INSTRUCTIONS FOR THE TASK
The lines to find are those in the entries that hold the word "github"; copy every one of them.

*** Opening INFORMATION SUPPLIED ***

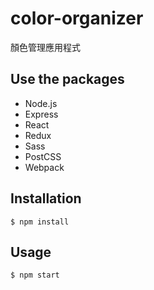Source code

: # color-organizer

顏色管理應用程式

## Use the packages

- Node.js
- Express
- React
- Redux
- Sass
- PostCSS
- Webpack

## Installation

```shell
$ npm install
```

## Usage

```shell
$ npm start
```
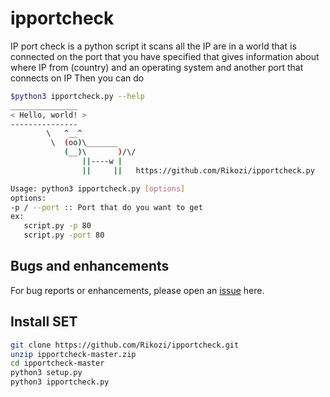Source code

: # ipportcheck
IP port check is a python script it scans all the IP are in a world that is connected on the port that you have specified that gives information about where IP from (country) and an operating system and another port that connects on IP
Then you can do
```bash
$python3 ipportcheck.py --help
_______________
< Hello, world! >
---------------
        \   ^__^
         \  (oo)\_______
            (__)\       )/\/
                ||----w |
                ||     ||   https://github.com/Rikozi/ipportcheck.py

Usage: python3 ipportcheck.py [options]
options:
-p / --port :: Port that do you want to get
ex:
   script.py -p 80
   script.py -port 80
   ```
## Bugs and enhancements

For bug reports or enhancements, please open an [issue](https://github.com/Rikozi/ipportcheck/issues) here.
## Install SET

```bash
git clone https://github.com/Rikozi/ipportcheck.git
unzip ipportcheck-master.zip
cd ipportcheck-master
python3 setup.py
python3 ipportcheck.py
```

*** Closing INFORMATION SUPPLIED ***

ANSWER BELOW
                ||     ||   https://github.com/Rikozi/ipportcheck.py
For bug reports or enhancements, please open an [issue](https://github.com/Rikozi/ipportcheck/issues) here.
git clone https://github.com/Rikozi/ipportcheck.git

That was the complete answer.